Is siphoning funds out of a multilateral agency such as the World
Bank possible? Let us look at the structure of project costs and
sources of financing and illustrate where the leakage could
possibly have occurred.
It should be understood that foreign assistance from a
multilateral agency is a loan to the government. This means that
the borrowing country is required to pay back the amortized loan,
including interest and other charges. Theoretically, the loan is
requested by the government and granted by a funding agency to
support and as complementary funding for a government project. In
practice, government officials are technically advised by the
lending agency about what projects the agency is interested in
supporting.
The project cost is usually reflected by two sources of
financing: the Bank loan and the government development funds
(known as "DIP"). Irrespective of where the funds come from, the
project costs are meant to support the activities identified in
the project. In the implementation of these projects, government
administrators are faced with an almost classic management issue,
for example, difficulties in project fund disbursement due to
varying and sometimes unsynchronized requirements in the DIP and
Bank loan disbursements.
The table (below) illustrates a range of sources for financing
a project. The allocation of funds identified as coming from the
lending agency or from the government aims to provide sufficient
funds for the project in its entirety.
The lending agency advises whether it will support fully or
partially the respective project components. It will usually fund
activities such as civil works, technical assistance, equipment,
development and transfer of technology. The lending agency's
policy allows procurement of goods and services from its member
countries through internationally accepted standards for
procurement. On the other hand, the government could elect to
fund fully or partially such activities as local training, in-
country education, community-based participation, local
administrative and recurrent costs, and the payment of taxes. The
procurement of goods and services related to this expenditure is
governed by prevailing national procedures.

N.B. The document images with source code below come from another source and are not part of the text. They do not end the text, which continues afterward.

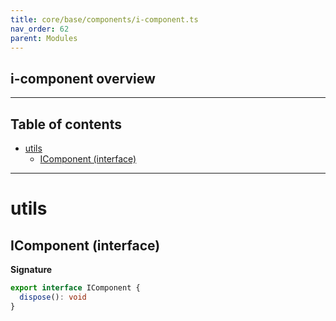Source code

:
 ```yaml
---
title: core/base/components/i-component.ts
nav_order: 62
parent: Modules
---
```


## i-component overview

---

<h2 class="text-delta">Table of contents</h2>

- [utils](#utils)
  - [IComponent (interface)](#icomponent-interface)

---

# utils

## IComponent (interface)

**Signature**

```ts
export interface IComponent {
  dispose(): void
}
```
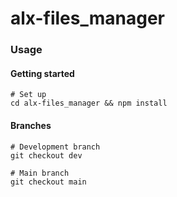 # alx-files_manager

### Usage
#### Getting started
```
# Set up
cd alx-files_manager && npm install
```

#### Branches
```
# Development branch
git checkout dev

# Main branch
git checkout main
```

Before the loan becomes effective, the government project
implementation unit is supposed to prepare a detailed project
implementation plan which unfortunately is not always completed
or completed effectively. The plan is intended to help integrate
work activities within and across various agencies, and help
disburse the funds properly and expediently. It is also meant to
be the road map project administrators and the lending agency
officers refer to for their respective planned activities.
To implement an activity, the government project
administrators would have to comply with internal procedures to
obtain administrative support within the government bureaucracy
depending upon the size and cost of the activity. The approved
project activity will subsequently be sent to the lending agency
to obtain a no objection letter as a basis for disbursement.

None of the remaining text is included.